Overall, these brain-inspired reservoir computing models offer a new perspective on the workings of the brain. They provide a theoretical framework for understanding how the brain processes information and learns to make decisions. By incorporating principles from both predictive coding and reinforcement learning, these models offer a more complete picture of the brain’s information processing mechanisms. This could have important implications in fields such as artificial intelligence and robotics, where researchers are trying to build machines that can learn and adapt similar to the human brain.

There are several directions for future research on brain-inspired reservoir computing models. First, it is important to understand the computational and neural mechanisms underlying these models. This could involve conducting simulations and experiments to validate the models and test their predictions.

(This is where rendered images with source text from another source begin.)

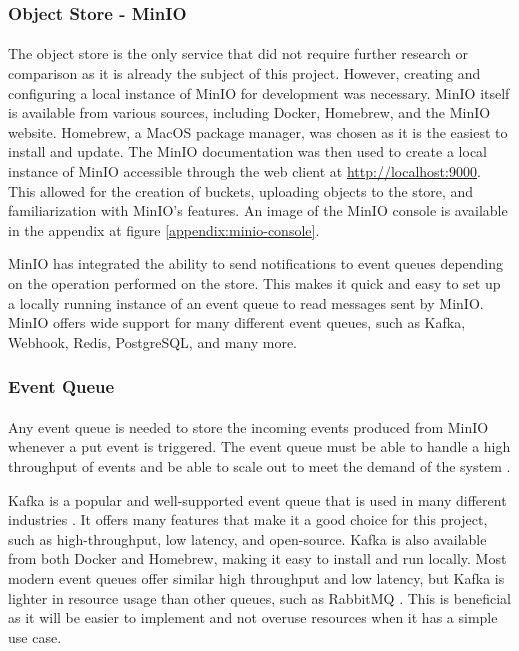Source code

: \documentclass[12pt, conference, final, a4paper, onecolumn, compsoc]{IEEEtran}
\begin{document}
\subsubsection*{Object Store - MinIO}
\paragraph{}

The object store is the only service that did not require further research or
comparison as it is already the subject of this project. However, creating and
configuring a local instance of MinIO for development was necessary. MinIO
itself is available from various sources, including Docker, Homebrew, and the
MinIO website. Homebrew, a MacOS package manager, was chosen as it is the
easiest to install and update. The MinIO documentation was then used to create a
local instance of MinIO accessible through the web client
at \url{http://localhost:9000}. This allowed for the creation of buckets,
uploading objects to the store, and familiarization with MinIO's features. An
image of the MinIO console is available in the appendix at figure
\ref{appendix:minio-console}.


MinIO has integrated the ability to send notifications to event queues depending
on the operation performed on the store. This makes it quick and easy to set up
a locally running instance of an event queue to read messages sent by MinIO.
MinIO offers wide support for many different event queues, such as Kafka,
Webhook, Redis, PostgreSQL, and many more.

\subsubsection*{Event Queue}
\paragraph{}

Any event queue is needed to store the incoming events produced from MinIO
whenever a put event is triggered. The event queue must be able to handle a high
throughput of events and be able to scale out to meet the demand of the system
\citep{event-driven-arch}.

Kafka is a popular and well-supported event queue that is used in many different
industries \citep{event-driven-arch}. It offers many features that make it a
good choice for this project, such as high-throughput, low latency, and
open-source. Kafka is also available from both Docker and Homebrew, making it
easy to install and run locally. Most modern event queues offer similar high
throughput and low latency, but Kafka is lighter in resource usage than other
queues, such as RabbitMQ \citep{kafka-rabbitmq}. This is beneficial as it will
be easier to implement and not overuse resources when it has a simple use case.
\end{document}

Second, it is interesting to explore how these models can be applied to real-world problems, such as robotic control or natural language processing. Finally, it is important to consider the ethical and societal implications of developing more intelligent machines based on these models.

In conclusion, brain-inspired reservoir computing models offer a promising approach for understanding the brain’s information processing mechanisms. They provide a theoretical framework for guiding future research and motivating new technologies. By advancing our understanding of the brain, these models have the potential to revolutionize fields such as artificial intelligence and neuroscience.